WORK TO COMPLETE:
Set out exactly every line of the entries below, starting at the line that holds "In a histogram" and stopping after the line that holds "the scores into".
- - - - - - -
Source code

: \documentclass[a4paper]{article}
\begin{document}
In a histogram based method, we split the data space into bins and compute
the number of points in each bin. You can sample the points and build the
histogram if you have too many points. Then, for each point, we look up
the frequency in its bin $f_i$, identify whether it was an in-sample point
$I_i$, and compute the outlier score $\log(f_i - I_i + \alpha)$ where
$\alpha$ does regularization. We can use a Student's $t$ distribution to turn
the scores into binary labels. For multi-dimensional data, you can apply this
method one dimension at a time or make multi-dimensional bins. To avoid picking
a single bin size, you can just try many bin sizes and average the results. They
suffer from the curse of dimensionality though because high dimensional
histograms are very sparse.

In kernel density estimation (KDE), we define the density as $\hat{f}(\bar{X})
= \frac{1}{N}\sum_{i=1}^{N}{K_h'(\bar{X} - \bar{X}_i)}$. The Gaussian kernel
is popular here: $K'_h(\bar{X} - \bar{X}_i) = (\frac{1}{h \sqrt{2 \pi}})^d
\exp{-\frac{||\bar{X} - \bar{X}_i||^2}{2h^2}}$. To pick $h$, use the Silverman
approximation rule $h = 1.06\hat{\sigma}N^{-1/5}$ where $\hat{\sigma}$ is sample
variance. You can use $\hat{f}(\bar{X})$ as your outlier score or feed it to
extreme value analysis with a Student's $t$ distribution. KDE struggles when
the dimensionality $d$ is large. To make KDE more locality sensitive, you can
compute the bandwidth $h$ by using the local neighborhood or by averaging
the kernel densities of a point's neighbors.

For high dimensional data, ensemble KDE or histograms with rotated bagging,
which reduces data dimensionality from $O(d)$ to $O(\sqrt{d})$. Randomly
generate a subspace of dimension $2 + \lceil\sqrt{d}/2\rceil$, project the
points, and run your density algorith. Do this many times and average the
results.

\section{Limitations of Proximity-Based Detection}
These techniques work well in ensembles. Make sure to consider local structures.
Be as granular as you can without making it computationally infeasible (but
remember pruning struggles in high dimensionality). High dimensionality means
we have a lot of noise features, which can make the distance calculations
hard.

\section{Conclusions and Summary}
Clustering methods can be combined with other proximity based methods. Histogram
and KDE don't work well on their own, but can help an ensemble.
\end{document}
- - - - - - -
SOLVED PROBLEM:
In a histogram based method, we split the data space into bins and compute
the number of points in each bin. You can sample the points and build the
histogram if you have too many points. Then, for each point, we look up
the frequency in its bin $f_i$, identify whether it was an in-sample point
$I_i$, and compute the outlier score $\log(f_i - I_i + \alpha)$ where
$\alpha$ does regularization. We can use a Student's $t$ distribution to turn
the scores into binary labels. For multi-dimensional data, you can apply this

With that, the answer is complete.